[Source material Boundary: Start]

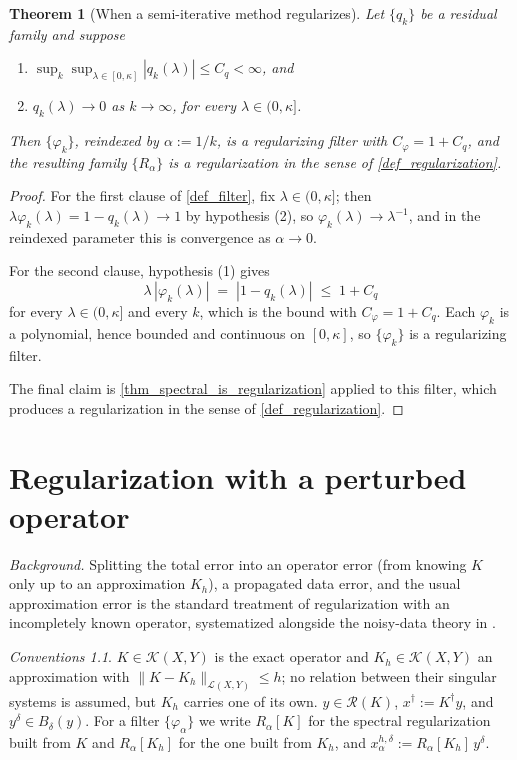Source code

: \documentclass[a4paper]{report}
\theoremstyle{plain}
\newtheorem{theorem}{Theorem}[chapter]
\theoremstyle{definition}
\theoremstyle{remark}
\newtheorem{assumptions}[theorem]{Conventions}
\newcommand{\Ll}{\mathcal{L}}
\newcommand{\Kk}{\mathcal{K}}
\newcommand{\Ran}{\mathcal{R}}
\newcommand{\dg}{^{\dagger}}
\begin{document}
\begin{theorem}[When a semi-iterative method regularizes]
  \label{thm_semi_iterative_regularization}
  Let $\{q_k\}$ be a residual family and suppose
  \begin{enumerate}
    \item $\sup_{k}\sup_{\lambda \in [0,\kappa]}|q_k(\lambda)| \le C_q < \infty$, and
    \item $q_k(\lambda) \to 0$ as $k \to \infty$, for every $\lambda \in (0,\kappa]$.
  \end{enumerate}
  Then $\{\varphi_k\}$, reindexed by $\alpha := 1/k$, is a regularizing filter with
  $C_{\varphi} = 1 + C_q$, and the resulting family $\{R_{\alpha}\}$ is a regularization
  in the sense of \cref{def_regularization}.
\end{theorem}
\begin{proof}
  For the first clause of \cref{def_filter}, fix $\lambda \in (0,\kappa]$; then
  $\lambda\varphi_k(\lambda) = 1-q_k(\lambda) \to 1$ by hypothesis (2), so
  $\varphi_k(\lambda) \to \lambda^{-1}$, and in the reindexed parameter this is
  convergence as $\alpha \to 0$.

  For the second clause, hypothesis (1) gives
  \[
    \lambda\,|\varphi_k(\lambda)| \;=\; |1-q_k(\lambda)| \;\le\; 1 + C_q
  \]
  for every $\lambda \in (0,\kappa]$ and every $k$, which is the bound with
  $C_{\varphi} = 1+C_q$.  Each $\varphi_k$ is a polynomial, hence bounded and continuous
  on $[0,\kappa]$, so $\{\varphi_k\}$ is a regularizing filter.

  The final claim is \cref{thm_spectral_is_regularization} applied to this filter, which
  produces a regularization in the sense of \cref{def_regularization}.
\end{proof}


\chapter{Regularization with a perturbed operator}
\label{ch_21_perturbed_operator}

\noindent\emph{Background.} Splitting the total error into an operator error (from
knowing $K$ only up to an approximation $K_h$), a propagated data error, and the usual
approximation error is the standard treatment of regularization with an incompletely
known operator, systematized alongside the noisy-data theory in
\citet{EnglHankeNeubauer1996}.

\begin{assumptions}
  \label{asm_regularization_with_perturbed}
  $K \in \Kk(X,Y)$ is the exact operator and
$K_h \in \Kk(X,Y)$ an approximation with $\|K-K_h\|_{\Ll(X,Y)} \le h$; no relation between
their singular systems is assumed, but $K_h$ carries one of its own.  $y \in
\Ran(K)$, $x\dg := K\dg y$, and $y^{\delta} \in B_{\delta}(y)$.  For a filter
$\{\varphi_{\alpha}\}$ we write $R_{\alpha}[K]$ for the spectral regularization built from
$K$ and $R_{\alpha}[K_h]$ for the one built from $K_h$, and
$x^{h,\delta}_{\alpha} := R_{\alpha}[K_h]\,y^{\delta}$.
\end{assumptions}
\end{document}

[Source material Boundary: End]

**About this task**: Print out every record above exactly as given. Do not include the pictures.

**Answer space**:
Source code

: \documentclass[a4paper]{report}
\theoremstyle{plain}
\newtheorem{theorem}{Theorem}[chapter]
\theoremstyle{definition}
\theoremstyle{remark}
\newtheorem{assumptions}[theorem]{Conventions}
\newcommand{\Ll}{\mathcal{L}}
\newcommand{\Kk}{\mathcal{K}}
\newcommand{\Ran}{\mathcal{R}}
\newcommand{\dg}{^{\dagger}}
\begin{document}
\begin{theorem}[When a semi-iterative method regularizes]
  \label{thm_semi_iterative_regularization}
  Let $\{q_k\}$ be a residual family and suppose
  \begin{enumerate}
    \item $\sup_{k}\sup_{\lambda \in [0,\kappa]}|q_k(\lambda)| \le C_q < \infty$, and
    \item $q_k(\lambda) \to 0$ as $k \to \infty$, for every $\lambda \in (0,\kappa]$.
  \end{enumerate}
  Then $\{\varphi_k\}$, reindexed by $\alpha := 1/k$, is a regularizing filter with
  $C_{\varphi} = 1 + C_q$, and the resulting family $\{R_{\alpha}\}$ is a regularization
  in the sense of \cref{def_regularization}.
\end{theorem}
\begin{proof}
  For the first clause of \cref{def_filter}, fix $\lambda \in (0,\kappa]$; then
  $\lambda\varphi_k(\lambda) = 1-q_k(\lambda) \to 1$ by hypothesis (2), so
  $\varphi_k(\lambda) \to \lambda^{-1}$, and in the reindexed parameter this is
  convergence as $\alpha \to 0$.

  For the second clause, hypothesis (1) gives
  \[
    \lambda\,|\varphi_k(\lambda)| \;=\; |1-q_k(\lambda)| \;\le\; 1 + C_q
  \]
  for every $\lambda \in (0,\kappa]$ and every $k$, which is the bound with
  $C_{\varphi} = 1+C_q$.  Each $\varphi_k$ is a polynomial, hence bounded and continuous
  on $[0,\kappa]$, so $\{\varphi_k\}$ is a regularizing filter.

  The final claim is \cref{thm_spectral_is_regularization} applied to this filter, which
  produces a regularization in the sense of \cref{def_regularization}.
\end{proof}


\chapter{Regularization with a perturbed operator}
\label{ch_21_perturbed_operator}

\noindent\emph{Background.} Splitting the total error into an operator error (from
knowing $K$ only up to an approximation $K_h$), a propagated data error, and the usual
approximation error is the standard treatment of regularization with an incompletely
known operator, systematized alongside the noisy-data theory in
\citet{EnglHankeNeubauer1996}.

\begin{assumptions}
  \label{asm_regularization_with_perturbed}
  $K \in \Kk(X,Y)$ is the exact operator and
$K_h \in \Kk(X,Y)$ an approximation with $\|K-K_h\|_{\Ll(X,Y)} \le h$; no relation between
their singular systems is assumed, but $K_h$ carries one of its own.  $y \in
\Ran(K)$, $x\dg := K\dg y$, and $y^{\delta} \in B_{\delta}(y)$.  For a filter
$\{\varphi_{\alpha}\}$ we write $R_{\alpha}[K]$ for the spectral regularization built from
$K$ and $R_{\alpha}[K_h]$ for the one built from $K_h$, and
$x^{h,\delta}_{\alpha} := R_{\alpha}[K_h]\,y^{\delta}$.
\end{assumptions}
\end{document}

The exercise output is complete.